═════ Dataset records ═════
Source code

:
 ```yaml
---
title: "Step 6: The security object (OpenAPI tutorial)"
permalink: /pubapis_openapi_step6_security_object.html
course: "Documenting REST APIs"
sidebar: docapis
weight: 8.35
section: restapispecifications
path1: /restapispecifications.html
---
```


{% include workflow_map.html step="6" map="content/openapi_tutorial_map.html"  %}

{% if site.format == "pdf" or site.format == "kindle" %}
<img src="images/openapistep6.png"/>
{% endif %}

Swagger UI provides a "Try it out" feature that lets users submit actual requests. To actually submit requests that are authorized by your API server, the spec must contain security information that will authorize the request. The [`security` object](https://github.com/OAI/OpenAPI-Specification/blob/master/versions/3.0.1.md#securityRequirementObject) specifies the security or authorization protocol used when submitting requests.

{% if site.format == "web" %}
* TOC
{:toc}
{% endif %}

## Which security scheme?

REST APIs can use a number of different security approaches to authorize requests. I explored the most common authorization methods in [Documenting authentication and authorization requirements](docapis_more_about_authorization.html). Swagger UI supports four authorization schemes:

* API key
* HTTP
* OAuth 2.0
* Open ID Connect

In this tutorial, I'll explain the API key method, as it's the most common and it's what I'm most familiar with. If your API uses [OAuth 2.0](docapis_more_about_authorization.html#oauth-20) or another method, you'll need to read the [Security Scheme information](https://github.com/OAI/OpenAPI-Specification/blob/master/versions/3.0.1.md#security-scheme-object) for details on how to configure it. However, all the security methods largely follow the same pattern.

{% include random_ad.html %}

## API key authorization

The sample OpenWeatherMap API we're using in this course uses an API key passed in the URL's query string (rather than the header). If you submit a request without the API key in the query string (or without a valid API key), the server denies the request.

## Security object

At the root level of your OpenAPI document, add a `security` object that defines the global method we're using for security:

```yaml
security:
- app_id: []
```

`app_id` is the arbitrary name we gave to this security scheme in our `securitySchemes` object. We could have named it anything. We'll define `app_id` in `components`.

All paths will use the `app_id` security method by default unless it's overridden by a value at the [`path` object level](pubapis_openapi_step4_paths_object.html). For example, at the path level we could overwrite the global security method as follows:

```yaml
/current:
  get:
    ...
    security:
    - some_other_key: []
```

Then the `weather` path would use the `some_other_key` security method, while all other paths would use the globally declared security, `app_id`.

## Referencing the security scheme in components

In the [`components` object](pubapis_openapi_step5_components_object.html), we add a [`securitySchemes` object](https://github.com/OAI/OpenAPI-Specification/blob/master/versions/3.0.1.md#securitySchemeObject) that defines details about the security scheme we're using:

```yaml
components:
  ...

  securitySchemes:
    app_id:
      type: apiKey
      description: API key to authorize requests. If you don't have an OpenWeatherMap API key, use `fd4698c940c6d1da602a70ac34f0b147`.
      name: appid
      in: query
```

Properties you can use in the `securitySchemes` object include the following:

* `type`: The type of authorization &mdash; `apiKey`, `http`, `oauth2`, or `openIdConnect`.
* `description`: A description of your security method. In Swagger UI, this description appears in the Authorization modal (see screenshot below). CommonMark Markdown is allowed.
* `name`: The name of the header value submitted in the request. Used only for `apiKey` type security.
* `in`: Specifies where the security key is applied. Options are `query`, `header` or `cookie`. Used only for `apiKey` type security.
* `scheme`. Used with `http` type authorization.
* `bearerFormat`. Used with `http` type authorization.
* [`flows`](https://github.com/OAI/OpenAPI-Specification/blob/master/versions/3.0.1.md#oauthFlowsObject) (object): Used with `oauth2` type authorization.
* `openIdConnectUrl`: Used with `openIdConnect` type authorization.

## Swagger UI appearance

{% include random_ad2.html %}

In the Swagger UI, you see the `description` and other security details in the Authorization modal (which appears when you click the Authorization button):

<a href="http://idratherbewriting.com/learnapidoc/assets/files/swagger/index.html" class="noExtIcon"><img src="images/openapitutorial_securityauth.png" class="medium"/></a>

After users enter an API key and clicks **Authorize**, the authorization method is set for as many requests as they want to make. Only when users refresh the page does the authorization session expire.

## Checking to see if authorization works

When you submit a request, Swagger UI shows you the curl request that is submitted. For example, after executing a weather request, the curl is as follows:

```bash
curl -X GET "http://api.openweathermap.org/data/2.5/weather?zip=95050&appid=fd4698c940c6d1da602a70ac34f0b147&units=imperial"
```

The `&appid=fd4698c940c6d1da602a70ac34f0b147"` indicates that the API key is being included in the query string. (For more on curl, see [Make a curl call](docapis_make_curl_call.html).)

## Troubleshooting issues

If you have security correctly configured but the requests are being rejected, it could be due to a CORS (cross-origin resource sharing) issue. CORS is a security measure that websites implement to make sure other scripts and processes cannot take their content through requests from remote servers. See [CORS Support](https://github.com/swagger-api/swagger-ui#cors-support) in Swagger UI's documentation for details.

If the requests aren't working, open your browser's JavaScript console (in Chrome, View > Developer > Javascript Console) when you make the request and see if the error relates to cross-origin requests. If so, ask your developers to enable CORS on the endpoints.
═════
_What to produce_
Output the full set of entries exactly as they were given.

_Answer below_
Source code

:
 ```yaml
---
title: "Step 6: The security object (OpenAPI tutorial)"
permalink: /pubapis_openapi_step6_security_object.html
course: "Documenting REST APIs"
sidebar: docapis
weight: 8.35
section: restapispecifications
path1: /restapispecifications.html
---
```


{% include workflow_map.html step="6" map="content/openapi_tutorial_map.html"  %}

{% if site.format == "pdf" or site.format == "kindle" %}
<img src="images/openapistep6.png"/>
{% endif %}

Swagger UI provides a "Try it out" feature that lets users submit actual requests. To actually submit requests that are authorized by your API server, the spec must contain security information that will authorize the request. The [`security` object](https://github.com/OAI/OpenAPI-Specification/blob/master/versions/3.0.1.md#securityRequirementObject) specifies the security or authorization protocol used when submitting requests.

{% if site.format == "web" %}
* TOC
{:toc}
{% endif %}

## Which security scheme?

REST APIs can use a number of different security approaches to authorize requests. I explored the most common authorization methods in [Documenting authentication and authorization requirements](docapis_more_about_authorization.html). Swagger UI supports four authorization schemes:

* API key
* HTTP
* OAuth 2.0
* Open ID Connect

In this tutorial, I'll explain the API key method, as it's the most common and it's what I'm most familiar with. If your API uses [OAuth 2.0](docapis_more_about_authorization.html#oauth-20) or another method, you'll need to read the [Security Scheme information](https://github.com/OAI/OpenAPI-Specification/blob/master/versions/3.0.1.md#security-scheme-object) for details on how to configure it. However, all the security methods largely follow the same pattern.

{% include random_ad.html %}

## API key authorization

The sample OpenWeatherMap API we're using in this course uses an API key passed in the URL's query string (rather than the header). If you submit a request without the API key in the query string (or without a valid API key), the server denies the request.

## Security object

At the root level of your OpenAPI document, add a `security` object that defines the global method we're using for security:

```yaml
security:
- app_id: []
```

`app_id` is the arbitrary name we gave to this security scheme in our `securitySchemes` object. We could have named it anything. We'll define `app_id` in `components`.

All paths will use the `app_id` security method by default unless it's overridden by a value at the [`path` object level](pubapis_openapi_step4_paths_object.html). For example, at the path level we could overwrite the global security method as follows:

```yaml
/current:
  get:
    ...
    security:
    - some_other_key: []
```

Then the `weather` path would use the `some_other_key` security method, while all other paths would use the globally declared security, `app_id`.

## Referencing the security scheme in components

In the [`components` object](pubapis_openapi_step5_components_object.html), we add a [`securitySchemes` object](https://github.com/OAI/OpenAPI-Specification/blob/master/versions/3.0.1.md#securitySchemeObject) that defines details about the security scheme we're using:

```yaml
components:
  ...

  securitySchemes:
    app_id:
      type: apiKey
      description: API key to authorize requests. If you don't have an OpenWeatherMap API key, use `fd4698c940c6d1da602a70ac34f0b147`.
      name: appid
      in: query
```

Properties you can use in the `securitySchemes` object include the following:

* `type`: The type of authorization &mdash; `apiKey`, `http`, `oauth2`, or `openIdConnect`.
* `description`: A description of your security method. In Swagger UI, this description appears in the Authorization modal (see screenshot below). CommonMark Markdown is allowed.
* `name`: The name of the header value submitted in the request. Used only for `apiKey` type security.
* `in`: Specifies where the security key is applied. Options are `query`, `header` or `cookie`. Used only for `apiKey` type security.
* `scheme`. Used with `http` type authorization.
* `bearerFormat`. Used with `http` type authorization.
* [`flows`](https://github.com/OAI/OpenAPI-Specification/blob/master/versions/3.0.1.md#oauthFlowsObject) (object): Used with `oauth2` type authorization.
* `openIdConnectUrl`: Used with `openIdConnect` type authorization.

## Swagger UI appearance

{% include random_ad2.html %}

In the Swagger UI, you see the `description` and other security details in the Authorization modal (which appears when you click the Authorization button):

<a href="http://idratherbewriting.com/learnapidoc/assets/files/swagger/index.html" class="noExtIcon"><img src="images/openapitutorial_securityauth.png" class="medium"/></a>

After users enter an API key and clicks **Authorize**, the authorization method is set for as many requests as they want to make. Only when users refresh the page does the authorization session expire.

## Checking to see if authorization works

When you submit a request, Swagger UI shows you the curl request that is submitted. For example, after executing a weather request, the curl is as follows:

```bash
curl -X GET "http://api.openweathermap.org/data/2.5/weather?zip=95050&appid=fd4698c940c6d1da602a70ac34f0b147&units=imperial"
```

The `&appid=fd4698c940c6d1da602a70ac34f0b147"` indicates that the API key is being included in the query string. (For more on curl, see [Make a curl call](docapis_make_curl_call.html).)

## Troubleshooting issues

If you have security correctly configured but the requests are being rejected, it could be due to a CORS (cross-origin resource sharing) issue. CORS is a security measure that websites implement to make sure other scripts and processes cannot take their content through requests from remote servers. See [CORS Support](https://github.com/swagger-api/swagger-ui#cors-support) in Swagger UI's documentation for details.

If the requests aren't working, open your browser's JavaScript console (in Chrome, View > Developer > Javascript Console) when you make the request and see if the error relates to cross-origin requests. If so, ask your developers to enable CORS on the endpoints.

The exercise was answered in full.